Прощались с улыбками. Осклабясь, он отвесил свой фирменный легкий поклон. Но он ее ненавидел. По-настоящему ненавидел. Взяв себя в руки, сжав волю в крепкий кулак, сам весь сжавшись — сплошное упрямство, ненависть, — медленно побрел по лестнице наверх, в мастерскую, — ждать Митьку.

 

* * *
Как-то вечером, месяцев семь спустя, Митька ушел из мастерской. В кафе, сказал, сбегаю, за пачкой сигарет. Он не слишком удивился, когда Митька не пришел и через три часа. Но заснуть не мог. Вообще, последнее время насчет сна дело обстояло из рук вон, если только в доску не напиться. Так что сидел чуть ли не до утра, надирался.
И наутро Митьки не дождался. В тот вечер решил закатиться на рю де Лапп. И назавтра до вечера в мастерскую не возвращался.
На третий день позвонил в полицию, обзвонил больницы.

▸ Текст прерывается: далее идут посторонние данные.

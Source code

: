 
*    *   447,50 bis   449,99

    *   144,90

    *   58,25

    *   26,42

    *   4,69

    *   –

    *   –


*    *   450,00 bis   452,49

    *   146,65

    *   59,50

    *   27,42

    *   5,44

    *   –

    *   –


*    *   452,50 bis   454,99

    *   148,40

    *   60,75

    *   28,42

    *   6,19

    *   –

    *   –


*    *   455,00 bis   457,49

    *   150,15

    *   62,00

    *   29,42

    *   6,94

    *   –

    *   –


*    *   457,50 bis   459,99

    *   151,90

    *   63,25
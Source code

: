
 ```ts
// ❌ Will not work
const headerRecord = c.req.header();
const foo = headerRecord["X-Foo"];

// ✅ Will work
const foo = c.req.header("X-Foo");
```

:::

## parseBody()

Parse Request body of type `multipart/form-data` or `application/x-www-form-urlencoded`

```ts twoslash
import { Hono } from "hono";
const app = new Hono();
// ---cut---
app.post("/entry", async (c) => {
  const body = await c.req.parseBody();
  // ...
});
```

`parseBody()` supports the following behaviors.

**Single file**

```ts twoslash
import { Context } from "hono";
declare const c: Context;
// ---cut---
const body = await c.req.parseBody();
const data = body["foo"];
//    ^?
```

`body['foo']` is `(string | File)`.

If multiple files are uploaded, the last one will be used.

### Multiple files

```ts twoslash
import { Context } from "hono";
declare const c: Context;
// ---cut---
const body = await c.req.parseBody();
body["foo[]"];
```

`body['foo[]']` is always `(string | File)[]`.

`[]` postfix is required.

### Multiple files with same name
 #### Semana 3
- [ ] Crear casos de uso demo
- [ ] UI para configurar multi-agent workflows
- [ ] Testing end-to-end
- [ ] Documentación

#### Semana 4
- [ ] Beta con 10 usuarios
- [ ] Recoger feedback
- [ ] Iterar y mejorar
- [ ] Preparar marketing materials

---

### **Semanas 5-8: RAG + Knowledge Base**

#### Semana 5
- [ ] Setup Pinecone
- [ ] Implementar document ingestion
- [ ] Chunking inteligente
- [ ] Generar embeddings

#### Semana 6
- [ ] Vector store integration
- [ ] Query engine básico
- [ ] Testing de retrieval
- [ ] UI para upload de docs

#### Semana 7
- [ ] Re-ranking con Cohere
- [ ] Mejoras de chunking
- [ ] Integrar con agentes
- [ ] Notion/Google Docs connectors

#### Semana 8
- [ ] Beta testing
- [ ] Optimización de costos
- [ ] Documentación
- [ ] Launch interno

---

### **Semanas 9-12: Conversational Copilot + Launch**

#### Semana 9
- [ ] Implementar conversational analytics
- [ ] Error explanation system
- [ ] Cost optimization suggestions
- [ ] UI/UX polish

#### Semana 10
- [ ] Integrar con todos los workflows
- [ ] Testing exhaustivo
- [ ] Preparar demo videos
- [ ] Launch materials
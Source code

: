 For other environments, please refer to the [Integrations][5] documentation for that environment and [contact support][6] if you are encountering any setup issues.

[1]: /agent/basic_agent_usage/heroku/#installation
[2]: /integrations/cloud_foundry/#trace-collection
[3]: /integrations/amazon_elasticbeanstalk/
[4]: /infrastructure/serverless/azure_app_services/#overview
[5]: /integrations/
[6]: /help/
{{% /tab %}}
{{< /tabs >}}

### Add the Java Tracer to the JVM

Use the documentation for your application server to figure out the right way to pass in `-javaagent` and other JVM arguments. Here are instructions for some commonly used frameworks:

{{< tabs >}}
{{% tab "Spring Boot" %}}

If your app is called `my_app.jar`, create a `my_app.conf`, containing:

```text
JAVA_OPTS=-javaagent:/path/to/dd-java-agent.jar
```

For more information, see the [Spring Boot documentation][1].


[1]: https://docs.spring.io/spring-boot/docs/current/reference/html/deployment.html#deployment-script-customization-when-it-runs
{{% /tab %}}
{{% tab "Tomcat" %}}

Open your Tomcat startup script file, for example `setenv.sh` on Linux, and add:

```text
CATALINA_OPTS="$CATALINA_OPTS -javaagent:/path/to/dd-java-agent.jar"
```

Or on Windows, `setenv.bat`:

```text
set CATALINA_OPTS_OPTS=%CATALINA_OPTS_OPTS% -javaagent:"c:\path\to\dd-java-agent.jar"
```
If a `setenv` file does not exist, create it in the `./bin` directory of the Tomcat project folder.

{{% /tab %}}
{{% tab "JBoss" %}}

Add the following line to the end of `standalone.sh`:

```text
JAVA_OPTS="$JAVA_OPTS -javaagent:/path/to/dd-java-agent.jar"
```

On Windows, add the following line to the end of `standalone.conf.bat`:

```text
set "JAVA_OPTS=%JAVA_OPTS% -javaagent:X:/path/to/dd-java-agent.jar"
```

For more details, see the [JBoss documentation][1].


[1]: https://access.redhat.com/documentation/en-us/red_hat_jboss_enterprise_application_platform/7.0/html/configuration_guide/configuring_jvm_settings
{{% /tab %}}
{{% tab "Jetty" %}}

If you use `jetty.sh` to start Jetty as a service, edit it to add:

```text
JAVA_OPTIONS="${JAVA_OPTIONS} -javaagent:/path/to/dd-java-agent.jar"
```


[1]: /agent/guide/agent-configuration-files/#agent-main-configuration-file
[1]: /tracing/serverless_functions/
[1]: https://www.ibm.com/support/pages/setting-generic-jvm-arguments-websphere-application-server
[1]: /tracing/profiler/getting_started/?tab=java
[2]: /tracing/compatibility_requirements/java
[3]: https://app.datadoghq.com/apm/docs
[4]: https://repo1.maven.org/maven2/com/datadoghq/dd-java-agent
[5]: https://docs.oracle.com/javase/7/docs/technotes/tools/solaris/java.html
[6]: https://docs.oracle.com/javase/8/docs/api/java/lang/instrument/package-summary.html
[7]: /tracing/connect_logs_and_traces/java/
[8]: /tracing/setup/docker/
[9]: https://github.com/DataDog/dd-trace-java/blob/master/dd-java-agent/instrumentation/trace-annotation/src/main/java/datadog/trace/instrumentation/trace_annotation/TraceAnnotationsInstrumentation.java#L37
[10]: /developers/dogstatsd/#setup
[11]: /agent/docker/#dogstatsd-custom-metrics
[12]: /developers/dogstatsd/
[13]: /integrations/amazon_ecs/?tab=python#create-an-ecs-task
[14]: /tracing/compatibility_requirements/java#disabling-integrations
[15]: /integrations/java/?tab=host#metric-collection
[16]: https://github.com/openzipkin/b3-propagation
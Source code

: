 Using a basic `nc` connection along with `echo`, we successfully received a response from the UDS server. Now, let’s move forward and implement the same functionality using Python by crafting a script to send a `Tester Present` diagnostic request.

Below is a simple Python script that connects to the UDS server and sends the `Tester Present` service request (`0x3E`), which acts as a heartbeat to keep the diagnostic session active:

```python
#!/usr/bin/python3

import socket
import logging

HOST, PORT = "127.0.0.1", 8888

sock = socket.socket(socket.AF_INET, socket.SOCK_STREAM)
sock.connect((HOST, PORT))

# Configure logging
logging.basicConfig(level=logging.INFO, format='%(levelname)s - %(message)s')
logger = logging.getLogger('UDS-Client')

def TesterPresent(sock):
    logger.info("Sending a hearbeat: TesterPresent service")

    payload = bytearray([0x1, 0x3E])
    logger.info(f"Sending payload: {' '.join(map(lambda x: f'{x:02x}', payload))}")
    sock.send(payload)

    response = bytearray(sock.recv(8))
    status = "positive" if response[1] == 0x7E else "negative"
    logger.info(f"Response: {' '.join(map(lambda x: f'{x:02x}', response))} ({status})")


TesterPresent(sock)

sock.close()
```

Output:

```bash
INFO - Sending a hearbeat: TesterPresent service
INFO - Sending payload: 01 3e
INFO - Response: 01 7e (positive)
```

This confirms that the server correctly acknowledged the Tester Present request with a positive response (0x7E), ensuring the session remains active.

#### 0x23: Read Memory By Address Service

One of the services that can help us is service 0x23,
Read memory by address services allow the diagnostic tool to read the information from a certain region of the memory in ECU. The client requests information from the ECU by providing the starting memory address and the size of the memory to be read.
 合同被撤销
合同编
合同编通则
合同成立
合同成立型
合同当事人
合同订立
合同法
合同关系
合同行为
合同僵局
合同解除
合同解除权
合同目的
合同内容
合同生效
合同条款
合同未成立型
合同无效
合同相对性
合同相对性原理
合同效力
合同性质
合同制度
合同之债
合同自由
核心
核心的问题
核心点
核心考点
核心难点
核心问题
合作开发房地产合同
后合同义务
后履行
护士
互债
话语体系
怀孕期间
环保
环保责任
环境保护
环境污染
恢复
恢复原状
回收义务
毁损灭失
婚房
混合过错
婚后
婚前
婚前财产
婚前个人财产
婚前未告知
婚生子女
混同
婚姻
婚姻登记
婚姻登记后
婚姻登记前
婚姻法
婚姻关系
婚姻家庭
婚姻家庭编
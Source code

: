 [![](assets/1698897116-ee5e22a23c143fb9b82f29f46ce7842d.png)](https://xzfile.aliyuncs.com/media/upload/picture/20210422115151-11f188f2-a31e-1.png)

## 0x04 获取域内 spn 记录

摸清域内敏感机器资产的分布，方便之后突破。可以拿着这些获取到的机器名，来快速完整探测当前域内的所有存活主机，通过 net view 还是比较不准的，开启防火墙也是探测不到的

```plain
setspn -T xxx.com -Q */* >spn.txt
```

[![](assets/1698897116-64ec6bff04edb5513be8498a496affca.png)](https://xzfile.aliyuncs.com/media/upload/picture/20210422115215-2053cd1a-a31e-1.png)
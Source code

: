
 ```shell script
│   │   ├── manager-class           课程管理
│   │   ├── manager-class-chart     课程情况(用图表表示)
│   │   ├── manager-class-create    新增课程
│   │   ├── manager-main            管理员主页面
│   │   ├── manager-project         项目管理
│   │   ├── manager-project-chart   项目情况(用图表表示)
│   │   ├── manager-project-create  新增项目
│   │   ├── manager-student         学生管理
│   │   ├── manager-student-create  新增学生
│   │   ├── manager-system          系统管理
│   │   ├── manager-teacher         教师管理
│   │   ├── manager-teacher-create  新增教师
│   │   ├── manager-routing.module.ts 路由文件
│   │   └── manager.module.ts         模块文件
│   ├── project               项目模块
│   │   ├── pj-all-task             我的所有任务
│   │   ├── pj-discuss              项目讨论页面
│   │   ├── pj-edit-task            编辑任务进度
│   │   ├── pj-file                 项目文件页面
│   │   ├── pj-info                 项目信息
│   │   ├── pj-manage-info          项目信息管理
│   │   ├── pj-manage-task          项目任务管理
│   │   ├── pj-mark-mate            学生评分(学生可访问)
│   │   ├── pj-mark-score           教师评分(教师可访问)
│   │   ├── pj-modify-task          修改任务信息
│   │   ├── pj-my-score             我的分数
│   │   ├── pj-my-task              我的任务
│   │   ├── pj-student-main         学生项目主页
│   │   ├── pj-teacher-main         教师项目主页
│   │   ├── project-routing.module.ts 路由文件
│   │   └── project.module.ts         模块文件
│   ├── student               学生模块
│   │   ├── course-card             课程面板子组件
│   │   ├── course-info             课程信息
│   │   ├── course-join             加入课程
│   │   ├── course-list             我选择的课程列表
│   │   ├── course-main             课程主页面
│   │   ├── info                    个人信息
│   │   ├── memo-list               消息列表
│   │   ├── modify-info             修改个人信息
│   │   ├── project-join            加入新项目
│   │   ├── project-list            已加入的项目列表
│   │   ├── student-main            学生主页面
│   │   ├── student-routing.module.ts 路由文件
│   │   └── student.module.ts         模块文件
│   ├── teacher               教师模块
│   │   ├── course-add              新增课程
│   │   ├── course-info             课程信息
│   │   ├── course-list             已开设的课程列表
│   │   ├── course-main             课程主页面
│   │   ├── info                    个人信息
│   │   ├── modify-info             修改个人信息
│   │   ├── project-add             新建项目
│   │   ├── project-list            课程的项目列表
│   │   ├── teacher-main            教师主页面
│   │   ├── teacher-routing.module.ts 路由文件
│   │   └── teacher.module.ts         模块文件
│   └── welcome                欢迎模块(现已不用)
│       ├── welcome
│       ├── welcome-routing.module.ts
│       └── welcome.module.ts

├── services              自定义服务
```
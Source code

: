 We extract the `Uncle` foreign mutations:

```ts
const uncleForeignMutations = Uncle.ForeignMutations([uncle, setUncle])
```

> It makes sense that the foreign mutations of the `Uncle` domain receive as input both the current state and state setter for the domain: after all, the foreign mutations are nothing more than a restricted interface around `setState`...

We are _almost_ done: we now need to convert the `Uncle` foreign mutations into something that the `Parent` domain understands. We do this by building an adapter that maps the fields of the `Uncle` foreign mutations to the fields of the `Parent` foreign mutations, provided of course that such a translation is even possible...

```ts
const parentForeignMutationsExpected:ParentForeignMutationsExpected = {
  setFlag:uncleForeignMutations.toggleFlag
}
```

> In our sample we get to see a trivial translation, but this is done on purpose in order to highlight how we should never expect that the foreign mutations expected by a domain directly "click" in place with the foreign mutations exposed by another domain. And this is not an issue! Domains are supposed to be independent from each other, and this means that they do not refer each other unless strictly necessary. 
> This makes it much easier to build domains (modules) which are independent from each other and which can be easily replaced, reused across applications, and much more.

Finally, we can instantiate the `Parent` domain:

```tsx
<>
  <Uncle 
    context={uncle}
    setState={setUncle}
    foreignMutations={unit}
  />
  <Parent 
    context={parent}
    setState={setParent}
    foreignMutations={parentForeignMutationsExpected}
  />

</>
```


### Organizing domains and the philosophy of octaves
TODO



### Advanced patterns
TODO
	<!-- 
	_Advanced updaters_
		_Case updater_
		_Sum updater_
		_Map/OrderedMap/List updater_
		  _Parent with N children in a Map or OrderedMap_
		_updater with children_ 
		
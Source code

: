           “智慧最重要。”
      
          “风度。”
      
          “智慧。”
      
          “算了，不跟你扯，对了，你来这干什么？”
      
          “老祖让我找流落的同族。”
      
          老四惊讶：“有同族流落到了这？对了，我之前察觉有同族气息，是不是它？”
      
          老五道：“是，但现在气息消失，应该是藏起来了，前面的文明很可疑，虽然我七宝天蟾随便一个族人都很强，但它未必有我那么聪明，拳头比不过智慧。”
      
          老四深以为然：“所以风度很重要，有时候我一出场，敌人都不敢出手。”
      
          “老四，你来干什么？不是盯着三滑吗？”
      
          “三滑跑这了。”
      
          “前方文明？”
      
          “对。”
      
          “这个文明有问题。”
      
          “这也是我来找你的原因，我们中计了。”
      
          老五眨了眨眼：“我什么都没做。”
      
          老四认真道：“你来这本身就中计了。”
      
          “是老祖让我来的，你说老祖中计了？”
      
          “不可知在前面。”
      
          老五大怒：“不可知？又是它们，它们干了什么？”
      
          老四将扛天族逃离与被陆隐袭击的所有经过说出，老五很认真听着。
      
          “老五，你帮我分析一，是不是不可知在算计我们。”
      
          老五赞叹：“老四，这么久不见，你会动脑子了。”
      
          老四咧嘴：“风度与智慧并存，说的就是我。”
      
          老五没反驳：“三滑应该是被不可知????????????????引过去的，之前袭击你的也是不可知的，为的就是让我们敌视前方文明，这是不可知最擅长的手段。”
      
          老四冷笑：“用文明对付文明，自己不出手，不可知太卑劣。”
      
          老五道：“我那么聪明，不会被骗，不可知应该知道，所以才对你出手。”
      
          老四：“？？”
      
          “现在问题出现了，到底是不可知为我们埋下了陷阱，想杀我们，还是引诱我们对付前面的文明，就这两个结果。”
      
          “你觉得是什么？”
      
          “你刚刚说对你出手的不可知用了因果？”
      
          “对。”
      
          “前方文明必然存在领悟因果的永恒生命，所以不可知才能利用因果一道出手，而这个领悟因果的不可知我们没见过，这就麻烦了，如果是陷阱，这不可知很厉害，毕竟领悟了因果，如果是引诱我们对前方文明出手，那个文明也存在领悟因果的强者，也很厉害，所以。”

Ни среди задержанных, ни среди жертв несчастного случая Митьки не оказалось. Просто он ушел.
Ушел. Вот оно, вот наконец и случилось — так мелькнуло в последний миг перед тем, как сознание погасло тогда, после катастрофы во Фландрии. Слава Богу!

 

* * *
Меньше недели спустя он выходил из поезда на Виктории, зверски пьяный. «Больше в жизни не протрезвлюсь, — было объявлено Маргарет. — Никогда, никогда, хватит». Она, кажется, испугалась. Все, кажется, были слегка испуганы. Кролики. Да не обижу я вас, очень надо. Что за комичный городок, этот Лондон. Ну и таскался по их кроличьим вечеринкам, сам из себя разыгрывал кролика — самого большого из всех. Незнакомые были в восторге. Друзья — исключительно приветливы и милы, но чуть-чуть испуганы.
Но все это временно, временно. Не может такое тянуться вечно. Понятно же, чем дело кончится. И хватит, и надо остаться с самим собой, один на один. Но только не здесь. И не в Париже. Кто-то помянул в разговоре Берлин. Принял за знак свыше. И через сорок восемь часов был в пути.

 

* * *
И было все это год назад.
Блестящие, сирые глаза Эдварда смотрели из теплого, озаренного вагона-ресторана на холодный, быстро вечереющий мир. Сумерки собирались на громадном вертящемся диске равнины. Пассажиры расходились по своим купе. Ждать осталось недолго. Рот дернуло нервной усмешкой. Вдруг он схватился за карандаш. Вдруг кое-что смешное пришло в голову, надо Маргарет написать.